___ Data in this exercise ___

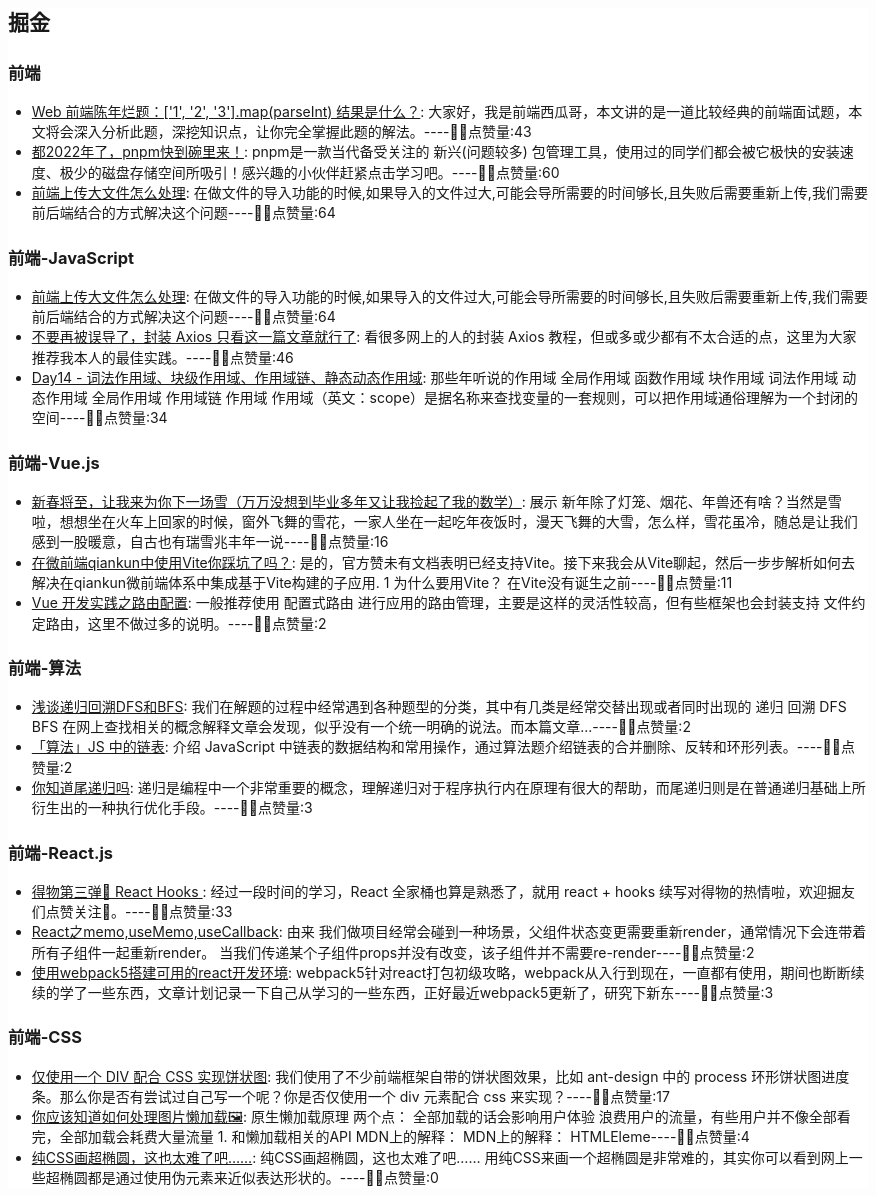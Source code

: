 ## 掘金 
### 前端 
- [Web 前端陈年烂题：['1', '2', '3'].map(parseInt) 结果是什么？](https://juejin.cn/post/7053250391948918797): 大家好，我是前端西瓜哥，本文讲的是一道比较经典的前端面试题，本文将会深入分析此题，深挖知识点，让你完全掌握此题的解法。----👍🏻点赞量:43 
- [都2022年了，pnpm快到碗里来！](https://juejin.cn/post/7053340250210795557): pnpm是一款当代备受关注的 新兴(问题较多) 包管理工具，使用过的同学们都会被它极快的安装速度、极少的磁盘存储空间所吸引！感兴趣的小伙伴赶紧点击学习吧。----👍🏻点赞量:60 
- [前端上传大文件怎么处理](https://juejin.cn/post/7053658552472174605): 在做文件的导入功能的时候,如果导入的文件过大,可能会导所需要的时间够长,且失败后需要重新上传,我们需要前后端结合的方式解决这个问题----👍🏻点赞量:64 

### 前端-JavaScript 
- [前端上传大文件怎么处理](https://juejin.cn/post/7053658552472174605): 在做文件的导入功能的时候,如果导入的文件过大,可能会导所需要的时间够长,且失败后需要重新上传,我们需要前后端结合的方式解决这个问题----👍🏻点赞量:64 
- [不要再被误导了，封装 Axios 只看这一篇文章就行了](https://juejin.cn/post/7053471988752318472): 看很多网上的人的封装 Axios 教程，但或多或少都有不太合适的点，这里为大家推荐我本人的最佳实践。----👍🏻点赞量:46 
- [Day14 - 词法作用域、块级作用域、作用域链、静态动态作用域](https://juejin.cn/post/7053087344827744292): 那些年听说的作用域 全局作用域 函数作用域 块作用域 词法作用域 动态作用域 全局作用域 作用域链 作用域 作用域（英文：scope）是据名称来查找变量的一套规则，可以把作用域通俗理解为一个封闭的空间----👍🏻点赞量:34 

### 前端-Vue.js 
- [新春将至，让我来为你下一场雪（万万没想到毕业多年又让我捡起了我的数学）](https://juejin.cn/post/7053831699561447455): 展示 新年除了灯笼、烟花、年兽还有啥？当然是雪啦，想想坐在火车上回家的时候，窗外飞舞的雪花，一家人坐在一起吃年夜饭时，漫天飞舞的大雪，怎么样，雪花虽冷，随总是让我们感到一股暖意，自古也有瑞雪兆丰年一说----👍🏻点赞量:16 
- [在微前端qiankun中使用Vite你踩坑了吗？](https://juejin.cn/post/7054009091961651237): 是的，官方赞未有文档表明已经支持Vite。接下来我会从Vite聊起，然后一步步解析如何去解决在qiankun微前端体系中集成基于Vite构建的子应用. 1 为什么要用Vite？ 在Vite没有诞生之前----👍🏻点赞量:11 
- [Vue 开发实践之路由配置](https://juejin.cn/post/7053448356156145701): 一般推荐使用 配置式路由 进行应用的路由管理，主要是这样的灵活性较高，但有些框架也会封装支持 文件约定路由，这里不做过多的说明。----👍🏻点赞量:2 

### 前端-算法 
- [浅谈递归回溯DFS和BFS](https://juejin.cn/post/7053343968284639245): 我们在解题的过程中经常遇到各种题型的分类，其中有几类是经常交替出现或者同时出现的 递归 回溯 DFS BFS 在网上查找相关的概念解释文章会发现，似乎没有一个统一明确的说法。而本篇文章...----👍🏻点赞量:2 
- [「算法」JS 中的链表](https://juejin.cn/post/7053663759973220388): 介绍 JavaScript 中链表的数据结构和常用操作，通过算法题介绍链表的合并删除、反转和环形列表。----👍🏻点赞量:2 
- [你知道尾递归吗](https://juejin.cn/post/7053400226995896334): 递归是编程中一个非常重要的概念，理解递归对于程序执行内在原理有很大的帮助，而尾递归则是在普通递归基础上所衍生出的一种执行优化手段。----👍🏻点赞量:3 

### 前端-React.js 
- [得物第三弹🎉 React Hooks ](https://juejin.cn/post/7053682198100049956): 经过一段时间的学习，React 全家桶也算是熟悉了，就用 react + hooks 续写对得物的热情啦，欢迎掘友们点赞关注🤗。----👍🏻点赞量:33 
- [React之memo,useMemo,useCallback](https://juejin.cn/post/7053374073966952456): 由来 我们做项目经常会碰到一种场景，父组件状态变更需要重新render，通常情况下会连带着所有子组件一起重新render。 当我们传递某个子组件props并没有改变，该子组件并不需要re-render----👍🏻点赞量:2 
- [使用webpack5搭建可用的react开发环境](https://juejin.cn/post/7053188321022836772): webpack5针对react打包初级攻略，webpack从入行到现在，一直都有使用，期间也断断续续的学了一些东西，文章计划记录一下自己从学习的一些东西，正好最近webpack5更新了，研究下新东----👍🏻点赞量:3 

### 前端-CSS 
- [仅使用一个 DIV 配合 CSS 实现饼状图](https://juejin.cn/post/7053763392590315557): 我们使用了不少前端框架自带的饼状图效果，比如 ant-design 中的 process 环形饼状图进度条。那么你是否有尝试过自己写一个呢？你是否仅使用一个 div 元素配合 css 来实现？----👍🏻点赞量:17 
- [你应该知道如何处理图片懒加载🖼️](https://juejin.cn/post/7053420525430767623): 原生懒加载原理 两个点： 全部加载的话会影响用户体验 浪费用户的流量，有些用户并不像全部看完，全部加载会耗费大量流量 1. 和懒加载相关的API MDN上的解释： MDN上的解释： HTMLEleme----👍🏻点赞量:4 
- [纯CSS画超椭圆，这也太难了吧……](https://juejin.cn/post/7053434471118438430): 纯CSS画超椭圆，这也太难了吧…… 用纯CSS来画一个超椭圆是非常难的，其实你可以看到网上一些超椭圆都是通过使用伪元素来近似表达形状的。----👍🏻点赞量:0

___

Task - Show all lines above holding the word "JavaScript".

Solution below -
### 前端-JavaScript 
- [「算法」JS 中的链表](https://juejin.cn/post/7053663759973220388): 介绍 JavaScript 中链表的数据结构和常用操作，通过算法题介绍链表的合并删除、反转和环形列表。----👍🏻点赞量:2 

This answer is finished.